We present a relational MPC framework for secure collaborative analytics on private data with no information leakage. Our work targets challenging use cases where data owners may not have private resources to participate in the computation, thus, they need to securely outsource the data analysis to untrusted third parties. We define a set of oblivious operators, explain the secure primitives they rely on, and analyze their costs in terms of operations and inter-party communication. We show how these operators can be composed to form end-to-end oblivious queries, and we introduce logical and physical optimizations that dramatically reduce the space and communication requirements during query execution, in some cases from quadratic to linear or from linear to logarithmic with respect to the cardinality of the input. We implement our framework on top of replicated secret sharing in a system called Secrecy and evaluate it using real queries from several MPC application areas. Our experiments demonstrate that the proposed optimizations can result in over 1000x lower execution times compared to baseline approaches, enabling Secrecy to outperform state-of-the-art frameworks and compute MPC queries on millions of input rows with a single thread per party.

HCFeb 20, 2016
graphVizdb: A Scalable Platform for Interactive Large Graph Visualization

Nikos Bikakis, John Liagouris, Maria Krommyda et al.

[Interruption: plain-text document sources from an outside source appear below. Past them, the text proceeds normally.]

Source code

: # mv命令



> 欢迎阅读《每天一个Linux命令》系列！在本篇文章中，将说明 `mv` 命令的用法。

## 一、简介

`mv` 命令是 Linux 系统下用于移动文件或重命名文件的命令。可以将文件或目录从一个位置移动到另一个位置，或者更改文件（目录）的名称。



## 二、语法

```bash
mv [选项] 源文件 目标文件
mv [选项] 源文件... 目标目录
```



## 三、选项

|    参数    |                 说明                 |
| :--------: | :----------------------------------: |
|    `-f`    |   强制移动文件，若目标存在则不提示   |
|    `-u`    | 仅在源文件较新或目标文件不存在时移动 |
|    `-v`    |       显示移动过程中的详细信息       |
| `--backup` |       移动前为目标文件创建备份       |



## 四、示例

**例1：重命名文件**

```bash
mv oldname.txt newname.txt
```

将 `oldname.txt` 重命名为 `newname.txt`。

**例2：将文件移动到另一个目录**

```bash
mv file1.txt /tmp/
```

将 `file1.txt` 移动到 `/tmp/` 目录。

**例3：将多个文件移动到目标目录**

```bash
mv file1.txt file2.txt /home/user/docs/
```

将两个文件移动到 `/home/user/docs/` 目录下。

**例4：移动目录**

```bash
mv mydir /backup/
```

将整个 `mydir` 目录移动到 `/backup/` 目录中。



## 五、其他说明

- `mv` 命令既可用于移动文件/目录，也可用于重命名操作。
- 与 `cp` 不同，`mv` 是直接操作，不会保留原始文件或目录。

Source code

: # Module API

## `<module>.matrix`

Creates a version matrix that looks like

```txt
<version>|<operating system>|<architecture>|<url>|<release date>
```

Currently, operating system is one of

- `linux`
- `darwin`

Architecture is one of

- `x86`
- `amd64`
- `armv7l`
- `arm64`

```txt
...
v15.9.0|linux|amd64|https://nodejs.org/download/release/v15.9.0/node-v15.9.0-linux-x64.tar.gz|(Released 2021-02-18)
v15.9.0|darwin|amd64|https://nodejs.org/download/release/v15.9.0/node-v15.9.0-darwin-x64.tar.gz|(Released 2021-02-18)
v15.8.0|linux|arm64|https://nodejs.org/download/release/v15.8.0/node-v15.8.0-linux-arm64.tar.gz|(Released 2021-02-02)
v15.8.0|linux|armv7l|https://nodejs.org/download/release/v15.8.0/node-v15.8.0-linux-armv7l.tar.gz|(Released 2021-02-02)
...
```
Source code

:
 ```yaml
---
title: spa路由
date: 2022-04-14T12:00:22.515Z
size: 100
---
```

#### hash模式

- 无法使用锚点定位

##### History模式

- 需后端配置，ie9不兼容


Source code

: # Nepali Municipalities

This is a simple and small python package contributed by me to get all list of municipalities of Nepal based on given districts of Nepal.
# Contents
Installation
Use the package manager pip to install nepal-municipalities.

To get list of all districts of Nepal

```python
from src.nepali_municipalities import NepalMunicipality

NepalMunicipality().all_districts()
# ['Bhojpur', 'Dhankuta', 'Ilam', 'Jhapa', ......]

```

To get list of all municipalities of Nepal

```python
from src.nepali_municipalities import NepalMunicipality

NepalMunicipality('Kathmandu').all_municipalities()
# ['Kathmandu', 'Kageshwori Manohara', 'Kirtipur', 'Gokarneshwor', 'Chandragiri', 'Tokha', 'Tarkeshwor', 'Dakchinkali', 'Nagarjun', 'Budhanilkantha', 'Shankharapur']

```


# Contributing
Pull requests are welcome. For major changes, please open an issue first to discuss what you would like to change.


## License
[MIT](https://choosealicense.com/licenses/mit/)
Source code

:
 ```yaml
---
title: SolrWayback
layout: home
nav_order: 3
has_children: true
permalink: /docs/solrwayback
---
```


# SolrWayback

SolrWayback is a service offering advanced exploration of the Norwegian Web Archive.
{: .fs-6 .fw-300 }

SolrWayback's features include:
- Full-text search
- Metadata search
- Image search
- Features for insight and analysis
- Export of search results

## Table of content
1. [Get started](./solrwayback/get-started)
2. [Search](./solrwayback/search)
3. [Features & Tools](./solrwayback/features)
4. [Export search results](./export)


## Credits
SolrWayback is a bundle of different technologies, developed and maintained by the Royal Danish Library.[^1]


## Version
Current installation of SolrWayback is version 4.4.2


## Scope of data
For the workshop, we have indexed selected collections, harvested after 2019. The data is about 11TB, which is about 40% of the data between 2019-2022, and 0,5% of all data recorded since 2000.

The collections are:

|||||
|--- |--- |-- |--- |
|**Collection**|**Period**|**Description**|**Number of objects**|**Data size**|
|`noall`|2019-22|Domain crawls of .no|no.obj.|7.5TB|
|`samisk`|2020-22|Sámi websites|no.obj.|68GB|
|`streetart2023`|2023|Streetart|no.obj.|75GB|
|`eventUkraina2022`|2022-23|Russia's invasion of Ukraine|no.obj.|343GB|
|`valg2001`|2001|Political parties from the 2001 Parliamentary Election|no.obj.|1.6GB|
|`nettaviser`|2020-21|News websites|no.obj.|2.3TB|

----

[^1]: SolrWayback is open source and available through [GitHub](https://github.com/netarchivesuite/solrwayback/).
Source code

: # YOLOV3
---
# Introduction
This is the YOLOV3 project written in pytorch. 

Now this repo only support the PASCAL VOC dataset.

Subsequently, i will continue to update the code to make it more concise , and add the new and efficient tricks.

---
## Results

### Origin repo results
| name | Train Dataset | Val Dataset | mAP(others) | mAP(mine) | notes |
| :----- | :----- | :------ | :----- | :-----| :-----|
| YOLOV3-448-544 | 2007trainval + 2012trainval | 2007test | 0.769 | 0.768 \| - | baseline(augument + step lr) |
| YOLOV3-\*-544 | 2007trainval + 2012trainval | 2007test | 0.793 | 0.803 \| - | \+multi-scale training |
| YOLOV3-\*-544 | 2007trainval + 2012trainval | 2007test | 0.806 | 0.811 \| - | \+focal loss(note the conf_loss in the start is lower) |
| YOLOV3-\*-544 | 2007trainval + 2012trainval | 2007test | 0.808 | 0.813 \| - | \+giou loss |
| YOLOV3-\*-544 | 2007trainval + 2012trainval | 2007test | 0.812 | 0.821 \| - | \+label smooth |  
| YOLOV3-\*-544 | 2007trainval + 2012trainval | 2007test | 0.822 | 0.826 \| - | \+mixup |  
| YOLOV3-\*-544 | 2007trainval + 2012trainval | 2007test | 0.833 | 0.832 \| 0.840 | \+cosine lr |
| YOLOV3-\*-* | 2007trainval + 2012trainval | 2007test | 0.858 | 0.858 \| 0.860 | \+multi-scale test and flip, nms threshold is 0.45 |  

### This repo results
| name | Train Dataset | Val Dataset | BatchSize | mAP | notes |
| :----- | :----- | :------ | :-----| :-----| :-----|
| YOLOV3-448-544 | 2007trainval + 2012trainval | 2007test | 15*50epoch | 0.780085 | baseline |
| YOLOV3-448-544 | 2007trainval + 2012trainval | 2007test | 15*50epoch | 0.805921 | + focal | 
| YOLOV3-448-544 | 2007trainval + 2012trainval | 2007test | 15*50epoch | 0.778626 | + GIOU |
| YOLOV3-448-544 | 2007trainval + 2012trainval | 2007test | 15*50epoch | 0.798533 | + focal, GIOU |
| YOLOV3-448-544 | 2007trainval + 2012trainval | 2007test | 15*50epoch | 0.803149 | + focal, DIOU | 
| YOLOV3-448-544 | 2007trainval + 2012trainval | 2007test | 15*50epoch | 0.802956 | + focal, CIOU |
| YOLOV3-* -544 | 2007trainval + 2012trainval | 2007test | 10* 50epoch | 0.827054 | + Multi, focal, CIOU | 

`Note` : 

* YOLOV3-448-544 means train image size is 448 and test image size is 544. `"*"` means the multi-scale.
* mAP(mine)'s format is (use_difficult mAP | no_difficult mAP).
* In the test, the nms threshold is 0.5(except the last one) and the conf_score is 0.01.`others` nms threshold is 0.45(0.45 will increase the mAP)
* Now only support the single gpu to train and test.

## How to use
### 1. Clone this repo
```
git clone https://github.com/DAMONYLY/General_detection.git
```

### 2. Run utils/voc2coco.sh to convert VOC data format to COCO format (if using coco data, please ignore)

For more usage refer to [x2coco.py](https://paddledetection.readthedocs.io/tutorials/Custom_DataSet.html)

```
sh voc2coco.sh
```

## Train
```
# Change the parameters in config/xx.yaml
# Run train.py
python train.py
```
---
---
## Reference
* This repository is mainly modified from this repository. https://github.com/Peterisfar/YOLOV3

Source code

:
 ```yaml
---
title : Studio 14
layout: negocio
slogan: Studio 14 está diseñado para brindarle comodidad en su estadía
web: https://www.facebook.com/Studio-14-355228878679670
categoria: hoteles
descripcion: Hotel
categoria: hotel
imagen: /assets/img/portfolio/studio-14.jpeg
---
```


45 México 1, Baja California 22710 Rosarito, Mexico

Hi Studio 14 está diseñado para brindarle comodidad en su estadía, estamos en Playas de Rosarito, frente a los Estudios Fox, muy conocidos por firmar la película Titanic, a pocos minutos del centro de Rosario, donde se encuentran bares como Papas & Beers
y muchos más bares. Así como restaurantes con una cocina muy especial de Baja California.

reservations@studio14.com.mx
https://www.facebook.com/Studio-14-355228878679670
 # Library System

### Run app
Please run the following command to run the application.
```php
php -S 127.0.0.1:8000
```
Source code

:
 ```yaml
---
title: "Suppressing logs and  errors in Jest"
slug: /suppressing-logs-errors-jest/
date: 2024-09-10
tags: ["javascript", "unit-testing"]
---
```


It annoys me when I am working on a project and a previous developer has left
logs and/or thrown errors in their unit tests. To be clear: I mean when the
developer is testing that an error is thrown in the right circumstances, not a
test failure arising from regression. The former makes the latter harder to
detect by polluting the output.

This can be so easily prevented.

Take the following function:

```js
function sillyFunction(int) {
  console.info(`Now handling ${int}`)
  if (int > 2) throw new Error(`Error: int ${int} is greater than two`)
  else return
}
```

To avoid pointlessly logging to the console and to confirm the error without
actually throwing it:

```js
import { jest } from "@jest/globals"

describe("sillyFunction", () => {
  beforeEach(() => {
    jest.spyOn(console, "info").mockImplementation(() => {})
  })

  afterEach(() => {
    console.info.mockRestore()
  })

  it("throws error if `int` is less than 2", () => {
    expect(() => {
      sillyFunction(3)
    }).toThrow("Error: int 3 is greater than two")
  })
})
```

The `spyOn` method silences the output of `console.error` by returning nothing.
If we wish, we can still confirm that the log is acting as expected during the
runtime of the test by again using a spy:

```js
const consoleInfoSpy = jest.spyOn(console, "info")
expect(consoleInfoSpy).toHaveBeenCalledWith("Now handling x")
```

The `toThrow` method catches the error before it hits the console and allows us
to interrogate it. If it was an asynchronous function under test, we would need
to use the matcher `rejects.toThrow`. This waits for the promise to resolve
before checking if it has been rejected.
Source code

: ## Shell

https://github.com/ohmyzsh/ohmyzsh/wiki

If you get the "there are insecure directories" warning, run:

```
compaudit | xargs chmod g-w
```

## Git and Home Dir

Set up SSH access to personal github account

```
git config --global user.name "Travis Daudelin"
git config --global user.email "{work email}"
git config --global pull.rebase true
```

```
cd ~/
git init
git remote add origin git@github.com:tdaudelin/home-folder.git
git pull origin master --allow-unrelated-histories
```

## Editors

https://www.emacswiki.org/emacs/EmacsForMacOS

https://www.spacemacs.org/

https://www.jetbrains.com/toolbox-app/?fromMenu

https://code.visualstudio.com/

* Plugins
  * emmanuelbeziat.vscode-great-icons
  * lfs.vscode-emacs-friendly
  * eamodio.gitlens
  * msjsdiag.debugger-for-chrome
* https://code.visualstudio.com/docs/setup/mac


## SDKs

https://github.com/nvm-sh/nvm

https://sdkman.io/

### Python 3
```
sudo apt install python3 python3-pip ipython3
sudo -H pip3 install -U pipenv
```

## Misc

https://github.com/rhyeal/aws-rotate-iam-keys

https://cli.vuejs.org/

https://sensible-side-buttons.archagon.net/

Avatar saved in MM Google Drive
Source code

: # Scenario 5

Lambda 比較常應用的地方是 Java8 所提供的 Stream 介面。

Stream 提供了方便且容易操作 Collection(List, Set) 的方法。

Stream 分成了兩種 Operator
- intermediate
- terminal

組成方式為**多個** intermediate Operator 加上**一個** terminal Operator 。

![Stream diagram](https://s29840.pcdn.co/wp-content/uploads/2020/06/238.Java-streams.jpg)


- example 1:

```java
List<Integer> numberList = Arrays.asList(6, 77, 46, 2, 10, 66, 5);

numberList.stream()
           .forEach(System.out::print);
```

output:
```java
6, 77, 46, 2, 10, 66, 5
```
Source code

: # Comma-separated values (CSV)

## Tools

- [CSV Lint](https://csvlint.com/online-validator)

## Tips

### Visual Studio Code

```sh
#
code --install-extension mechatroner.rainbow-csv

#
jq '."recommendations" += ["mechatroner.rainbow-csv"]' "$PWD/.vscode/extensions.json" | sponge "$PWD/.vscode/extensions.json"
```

We present a novel platform for the interactive visualization of very large graphs. The platform enables the user to interact with the visualized graph in a way that is very similar to the exploration of maps at multiple levels. Our approach involves an offline preprocessing phase that builds the layout of the graph by assigning coordinates to its nodes with respect to a Euclidean plane. The respective points are indexed with a spatial data structure, i.e., an R-tree, and stored in a database. Multiple abstraction layers of the graph based on various criteria are also created offline, and they are indexed similarly so that the user can explore the dataset at different levels of granularity, depending on her particular needs. Then, our system translates user operations into simple and very efficient spatial operations (i.e., window queries) in the backend. This technique allows for a fine-grained access to very large graphs with extremely low latency and memory requirements and without compromising the functionality of the tool. Our web-based prototype supports three main operations: (1) interactive navigation, (2) multi-level exploration, and (3) keyword search on the graph metadata.

HCJun 13, 2015
Towards Scalable Visual Exploration of Very Large RDF Graphs

Nikos Bikakis, John Liagouris, Maria Krommyda et al.

In this paper, we outline our work on developing a disk-based infrastructure for efficient visualization and graph exploration operations over very large graphs. The proposed platform, called graphVizdb, is based on a novel technique for indexing and storing the graph. Particularly, the graph layout is indexed with a spatial data structure, i.e., an R-tree, and stored in a database. In runtime, user operations are translated into efficient spatial operations (i.e., window queries) in the backend.